Der Trainer dort, Mario Moretti, ist ein guter Bekannter von mir. Wir sind schon seit einigen Jahren in Kontakt und haben immer mal über einen Wechsel geredet. Jetzt hat es geklappt. Das Gesamtpaket hat gepasst, der Verein hat Ambitionen und das vorlegte Konzept mir gefallen. Die Nähe zu meinem Wohnort Dieburg hat natürlich auch eine Rolle gespielt. Es gab auch gute Gespräche mit Rot-Weiß Walldorf und hätte dort fast zugesagt. Hessenliga hätte mich schon noch mal gereizt. Ich freue mich auf die neue Aufgabe in Langstadt, im Amateurbereich sollte ohnehin immer der Spaß an erster Stelle stehen.

Nach Ihrer Suspendierung bei 1960 Hanau haben Sie sich an der Kastanienallee beim Lokalrivalen Hanau 93 fit gehalten. War ein Wechsel zum HFC keine Option?

Klar. Das wäre eine Option gewesen. Ich wurde von den Trainern, Spielern und Verantwortlichen dort super aufgenommen. Ich wollte bezüglich der neuen Saison nicht so lange auf das passende Angebot warten und habe mich daher für einen Wechsel nach Langstadt entschieden. Von Hanau 93 gab es kein klares Zeichen an mich. Die Planung dort hängt auch ein wenig von der Ligazugehörigkeit ab.

Mit etlichem Abstand: Können Sie Ihr Aus beim SC 1960 Hanau mittlerweile nachvollziehen?

Nein, das immer noch nicht, doch ich verschwende keinen Gedanken mehr daran. Ich hatte beim SC 1960 auch schöne Zeiten – und diese werde ich in Erinnerung behalten. Ansonsten möchte ich keine Worte mehr über das Geschehene verlieren. Ich wünsche dem Verein alles Gute. Sie sollen ihr Ding machen, und ich mache meins.

Beide Hanauer Teams haben in der zweiten Jahreshälfte so ihre Probleme und drohen ihre Saisonziele zu verpassen. Wie ist Ihre Einschätzung zur aktuellen sportlichen Lage in beiden Vereinen?

Zunächst finde ich die sportliche Entwicklung seit der Winterpause sehr schade. Es wäre toll gewesen, wenn beide Vereine in die Hessenliga aufgestiegen wären. So wird es höchstens ein Verein sein. Besonders für die Jungs von Hanau 93 tut es mir sehr leid, ich habe ja zuletzt gesehen, wie hart sie im Training für den Erfolg arbeiten. Ich bin aber sehr optimistisch, dass sich Hanau 93 aufgrund seiner Stärke in der Aufstiegsrunde durchsetzen wird.

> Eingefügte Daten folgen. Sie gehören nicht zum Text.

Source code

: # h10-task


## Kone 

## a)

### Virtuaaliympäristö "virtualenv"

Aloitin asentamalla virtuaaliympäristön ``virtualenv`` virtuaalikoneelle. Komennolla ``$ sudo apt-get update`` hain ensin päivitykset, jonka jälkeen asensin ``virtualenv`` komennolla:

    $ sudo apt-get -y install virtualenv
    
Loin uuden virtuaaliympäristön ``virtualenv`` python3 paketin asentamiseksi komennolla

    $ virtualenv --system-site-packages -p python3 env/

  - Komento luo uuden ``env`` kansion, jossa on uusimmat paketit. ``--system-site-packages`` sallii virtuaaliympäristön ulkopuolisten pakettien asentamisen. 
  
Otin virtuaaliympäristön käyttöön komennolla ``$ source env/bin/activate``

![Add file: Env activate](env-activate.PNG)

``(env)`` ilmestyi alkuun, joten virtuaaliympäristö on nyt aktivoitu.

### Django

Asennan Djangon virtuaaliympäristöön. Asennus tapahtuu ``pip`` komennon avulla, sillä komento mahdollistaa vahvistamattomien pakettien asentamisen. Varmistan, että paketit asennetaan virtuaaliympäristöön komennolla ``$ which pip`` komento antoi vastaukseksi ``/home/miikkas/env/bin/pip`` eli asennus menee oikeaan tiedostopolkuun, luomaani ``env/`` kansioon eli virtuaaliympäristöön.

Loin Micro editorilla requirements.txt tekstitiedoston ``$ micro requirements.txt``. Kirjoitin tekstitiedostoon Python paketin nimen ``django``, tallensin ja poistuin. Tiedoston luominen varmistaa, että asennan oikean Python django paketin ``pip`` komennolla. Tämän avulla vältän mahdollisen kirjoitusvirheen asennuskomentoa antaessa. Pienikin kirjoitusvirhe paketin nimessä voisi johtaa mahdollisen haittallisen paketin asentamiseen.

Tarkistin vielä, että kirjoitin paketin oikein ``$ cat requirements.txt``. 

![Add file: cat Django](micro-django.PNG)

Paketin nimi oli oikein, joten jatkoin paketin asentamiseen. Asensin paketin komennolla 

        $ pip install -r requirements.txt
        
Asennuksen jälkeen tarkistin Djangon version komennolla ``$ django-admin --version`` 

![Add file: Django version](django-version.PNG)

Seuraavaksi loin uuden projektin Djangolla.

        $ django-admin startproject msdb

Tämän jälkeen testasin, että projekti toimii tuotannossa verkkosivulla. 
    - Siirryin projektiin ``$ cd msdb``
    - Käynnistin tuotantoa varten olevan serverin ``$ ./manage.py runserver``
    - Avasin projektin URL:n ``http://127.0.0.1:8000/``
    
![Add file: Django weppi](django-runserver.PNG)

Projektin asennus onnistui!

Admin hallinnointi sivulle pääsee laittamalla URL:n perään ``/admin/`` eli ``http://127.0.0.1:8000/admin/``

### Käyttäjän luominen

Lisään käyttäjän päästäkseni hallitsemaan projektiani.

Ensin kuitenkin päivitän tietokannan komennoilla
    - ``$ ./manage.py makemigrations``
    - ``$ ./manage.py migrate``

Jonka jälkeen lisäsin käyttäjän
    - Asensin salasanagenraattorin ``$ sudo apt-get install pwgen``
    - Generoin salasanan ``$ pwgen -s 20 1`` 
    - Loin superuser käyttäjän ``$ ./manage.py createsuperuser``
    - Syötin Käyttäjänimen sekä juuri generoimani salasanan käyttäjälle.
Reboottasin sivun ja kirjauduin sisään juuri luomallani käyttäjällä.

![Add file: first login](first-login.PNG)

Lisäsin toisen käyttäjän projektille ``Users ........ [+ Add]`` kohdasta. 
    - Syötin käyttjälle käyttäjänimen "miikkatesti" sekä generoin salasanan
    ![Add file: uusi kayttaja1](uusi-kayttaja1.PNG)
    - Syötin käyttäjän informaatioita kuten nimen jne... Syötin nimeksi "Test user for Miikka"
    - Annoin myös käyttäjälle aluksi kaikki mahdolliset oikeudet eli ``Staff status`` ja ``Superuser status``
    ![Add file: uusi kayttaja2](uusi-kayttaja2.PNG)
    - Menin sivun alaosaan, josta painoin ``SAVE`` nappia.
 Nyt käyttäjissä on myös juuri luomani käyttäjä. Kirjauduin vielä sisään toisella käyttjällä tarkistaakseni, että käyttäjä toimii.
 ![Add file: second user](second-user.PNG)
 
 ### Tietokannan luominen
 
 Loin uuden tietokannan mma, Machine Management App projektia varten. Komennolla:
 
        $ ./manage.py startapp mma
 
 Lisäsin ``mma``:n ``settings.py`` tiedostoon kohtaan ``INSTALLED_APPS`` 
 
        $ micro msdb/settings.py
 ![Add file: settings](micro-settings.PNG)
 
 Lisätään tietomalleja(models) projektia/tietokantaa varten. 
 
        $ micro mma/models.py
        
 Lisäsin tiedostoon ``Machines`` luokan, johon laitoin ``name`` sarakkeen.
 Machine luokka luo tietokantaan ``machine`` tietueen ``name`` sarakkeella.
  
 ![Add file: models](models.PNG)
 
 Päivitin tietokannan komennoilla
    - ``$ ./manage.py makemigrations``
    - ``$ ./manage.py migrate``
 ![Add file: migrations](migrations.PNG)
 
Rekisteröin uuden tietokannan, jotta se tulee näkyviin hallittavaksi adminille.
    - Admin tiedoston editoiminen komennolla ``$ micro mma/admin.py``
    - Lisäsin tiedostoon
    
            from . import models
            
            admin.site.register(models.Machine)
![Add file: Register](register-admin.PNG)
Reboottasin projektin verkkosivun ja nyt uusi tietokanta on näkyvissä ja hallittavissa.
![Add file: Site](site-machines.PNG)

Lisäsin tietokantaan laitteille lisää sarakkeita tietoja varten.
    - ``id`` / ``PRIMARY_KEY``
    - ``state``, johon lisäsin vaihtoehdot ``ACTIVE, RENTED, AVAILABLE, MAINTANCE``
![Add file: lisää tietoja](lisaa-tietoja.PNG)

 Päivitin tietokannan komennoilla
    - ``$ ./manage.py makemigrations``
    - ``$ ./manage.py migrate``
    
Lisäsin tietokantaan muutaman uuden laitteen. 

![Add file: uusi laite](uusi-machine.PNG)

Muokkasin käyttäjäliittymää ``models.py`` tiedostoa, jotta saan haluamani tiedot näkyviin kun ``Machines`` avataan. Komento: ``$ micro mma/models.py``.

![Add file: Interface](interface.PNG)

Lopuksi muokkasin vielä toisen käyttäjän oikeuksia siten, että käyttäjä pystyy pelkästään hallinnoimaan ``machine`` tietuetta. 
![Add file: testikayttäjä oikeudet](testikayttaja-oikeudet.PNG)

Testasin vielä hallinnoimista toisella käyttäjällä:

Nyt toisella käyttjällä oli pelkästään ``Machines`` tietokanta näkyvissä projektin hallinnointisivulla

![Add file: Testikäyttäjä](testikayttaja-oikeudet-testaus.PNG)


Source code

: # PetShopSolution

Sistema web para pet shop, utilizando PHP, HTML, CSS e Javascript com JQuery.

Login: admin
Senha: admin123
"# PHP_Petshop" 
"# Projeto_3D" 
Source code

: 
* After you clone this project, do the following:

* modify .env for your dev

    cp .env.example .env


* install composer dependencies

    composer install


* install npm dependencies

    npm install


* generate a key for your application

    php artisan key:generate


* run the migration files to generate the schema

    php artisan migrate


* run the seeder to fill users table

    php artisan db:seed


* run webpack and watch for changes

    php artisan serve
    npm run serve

Werden Sie sich am Sonntag das Spiel vor Ort anschauen und wem drücken Sie im Derby eigentlich die Daumen?

Ich hatte es vor, mir das Spiel anzuschauen, sofern es familiär und zeitlich passt. Die Daumen möchte ich für niemanden drücken. Von der Konstellation ist Hanau 93 sicherlich leicht im Vorteil. Der Trainerwechsel könnte sich positiv auswirken und in der Vergangenheit haben die 93er ja häufig in den Derbys gut ausgesehen.

Wer hat in Ihren Augen mittelfristig das größere Potenzial für die Hessenliga. Hanau 93 oder der SC 1960?

Das ist schwer zu sagen. Ich glaube über kurz oder lang wird sich eine klare Nummer eins in der Stadt herauskristallisieren. Ich möchte aber keine Prognose abgeben, welcher der beiden Vereine das sein wird.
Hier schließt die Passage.